Task brief:
Each line in the entries below that holds the string "changed" is to be listed.
# # #
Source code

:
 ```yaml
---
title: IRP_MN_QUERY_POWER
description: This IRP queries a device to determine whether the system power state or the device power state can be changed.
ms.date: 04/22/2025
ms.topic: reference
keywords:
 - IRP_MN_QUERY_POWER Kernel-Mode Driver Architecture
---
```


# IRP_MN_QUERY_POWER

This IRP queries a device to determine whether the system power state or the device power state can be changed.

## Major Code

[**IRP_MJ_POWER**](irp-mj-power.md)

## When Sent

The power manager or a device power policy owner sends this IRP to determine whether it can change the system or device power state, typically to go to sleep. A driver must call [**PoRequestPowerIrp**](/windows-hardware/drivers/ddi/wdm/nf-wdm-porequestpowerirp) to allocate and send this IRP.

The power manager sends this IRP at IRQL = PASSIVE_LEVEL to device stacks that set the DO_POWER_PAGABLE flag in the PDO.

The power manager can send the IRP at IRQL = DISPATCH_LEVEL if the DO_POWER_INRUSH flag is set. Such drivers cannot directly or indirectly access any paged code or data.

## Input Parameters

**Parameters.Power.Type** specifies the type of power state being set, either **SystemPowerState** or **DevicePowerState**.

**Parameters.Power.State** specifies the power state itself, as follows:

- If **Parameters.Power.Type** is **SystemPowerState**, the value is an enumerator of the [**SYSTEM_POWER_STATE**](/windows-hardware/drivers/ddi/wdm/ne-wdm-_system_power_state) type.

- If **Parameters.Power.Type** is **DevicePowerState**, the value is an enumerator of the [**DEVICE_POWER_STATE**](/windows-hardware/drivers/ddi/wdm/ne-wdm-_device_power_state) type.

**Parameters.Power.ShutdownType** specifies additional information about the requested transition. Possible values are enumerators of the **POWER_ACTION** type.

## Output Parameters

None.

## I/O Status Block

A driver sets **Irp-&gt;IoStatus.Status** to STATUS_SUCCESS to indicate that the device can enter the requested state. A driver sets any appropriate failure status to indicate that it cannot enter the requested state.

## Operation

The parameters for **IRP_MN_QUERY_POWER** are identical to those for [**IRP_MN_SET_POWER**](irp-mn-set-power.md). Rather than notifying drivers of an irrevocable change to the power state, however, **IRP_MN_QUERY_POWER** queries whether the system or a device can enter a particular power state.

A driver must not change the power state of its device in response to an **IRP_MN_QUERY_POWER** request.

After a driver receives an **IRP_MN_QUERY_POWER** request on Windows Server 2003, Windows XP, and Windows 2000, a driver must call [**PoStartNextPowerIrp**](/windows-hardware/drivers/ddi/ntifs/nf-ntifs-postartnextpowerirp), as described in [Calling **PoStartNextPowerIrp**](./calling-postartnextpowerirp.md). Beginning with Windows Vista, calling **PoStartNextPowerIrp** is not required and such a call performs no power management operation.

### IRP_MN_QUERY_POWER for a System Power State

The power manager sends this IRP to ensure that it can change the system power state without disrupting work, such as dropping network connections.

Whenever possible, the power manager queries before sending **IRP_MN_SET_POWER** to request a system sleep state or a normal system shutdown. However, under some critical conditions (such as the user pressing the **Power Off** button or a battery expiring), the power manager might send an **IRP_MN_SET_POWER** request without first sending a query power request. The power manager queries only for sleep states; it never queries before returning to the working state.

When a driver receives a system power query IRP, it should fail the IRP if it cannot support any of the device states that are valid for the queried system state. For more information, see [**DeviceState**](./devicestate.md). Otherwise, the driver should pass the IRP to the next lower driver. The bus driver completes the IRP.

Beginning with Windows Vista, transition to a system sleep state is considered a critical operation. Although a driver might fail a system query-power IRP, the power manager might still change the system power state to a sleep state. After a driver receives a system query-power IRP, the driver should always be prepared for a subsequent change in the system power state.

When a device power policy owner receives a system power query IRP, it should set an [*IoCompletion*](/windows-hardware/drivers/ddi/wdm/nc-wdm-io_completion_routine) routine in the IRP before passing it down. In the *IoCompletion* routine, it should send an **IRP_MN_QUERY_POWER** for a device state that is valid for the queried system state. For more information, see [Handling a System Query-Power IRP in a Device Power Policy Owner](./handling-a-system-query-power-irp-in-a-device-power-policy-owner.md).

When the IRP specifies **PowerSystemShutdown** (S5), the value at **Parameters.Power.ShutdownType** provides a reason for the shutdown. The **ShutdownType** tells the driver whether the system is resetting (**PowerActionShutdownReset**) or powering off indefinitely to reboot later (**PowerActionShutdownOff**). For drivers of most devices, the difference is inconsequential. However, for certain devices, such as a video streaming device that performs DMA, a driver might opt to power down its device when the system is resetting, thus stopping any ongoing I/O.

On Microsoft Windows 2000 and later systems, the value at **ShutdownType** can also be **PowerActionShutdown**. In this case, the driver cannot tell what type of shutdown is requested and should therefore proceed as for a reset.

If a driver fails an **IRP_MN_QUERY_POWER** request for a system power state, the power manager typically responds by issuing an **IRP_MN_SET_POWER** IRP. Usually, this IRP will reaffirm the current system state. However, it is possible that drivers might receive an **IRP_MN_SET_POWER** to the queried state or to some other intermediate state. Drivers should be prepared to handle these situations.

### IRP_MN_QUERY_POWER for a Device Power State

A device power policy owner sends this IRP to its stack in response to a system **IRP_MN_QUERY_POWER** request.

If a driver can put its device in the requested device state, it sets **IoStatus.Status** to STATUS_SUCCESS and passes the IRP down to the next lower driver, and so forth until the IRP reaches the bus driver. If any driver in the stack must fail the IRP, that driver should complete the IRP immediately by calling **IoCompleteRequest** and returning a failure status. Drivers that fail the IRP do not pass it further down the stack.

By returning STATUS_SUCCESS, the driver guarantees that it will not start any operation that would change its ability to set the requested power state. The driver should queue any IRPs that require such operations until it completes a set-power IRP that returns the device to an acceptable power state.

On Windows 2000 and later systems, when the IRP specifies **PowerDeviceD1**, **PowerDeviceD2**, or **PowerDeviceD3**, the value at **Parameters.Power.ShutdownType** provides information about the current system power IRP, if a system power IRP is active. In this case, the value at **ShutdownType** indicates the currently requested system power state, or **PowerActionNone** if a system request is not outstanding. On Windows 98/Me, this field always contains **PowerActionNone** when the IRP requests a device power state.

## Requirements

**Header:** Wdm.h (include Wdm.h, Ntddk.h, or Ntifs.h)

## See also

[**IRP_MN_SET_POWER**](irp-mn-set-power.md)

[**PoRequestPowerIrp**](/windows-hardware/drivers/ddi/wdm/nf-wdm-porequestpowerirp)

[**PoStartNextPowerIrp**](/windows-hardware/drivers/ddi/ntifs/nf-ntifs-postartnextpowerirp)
# # #
Answer space:
description: This IRP queries a device to determine whether the system power state or the device power state can be changed.
This IRP queries a device to determine whether the system power state or the device power state can be changed.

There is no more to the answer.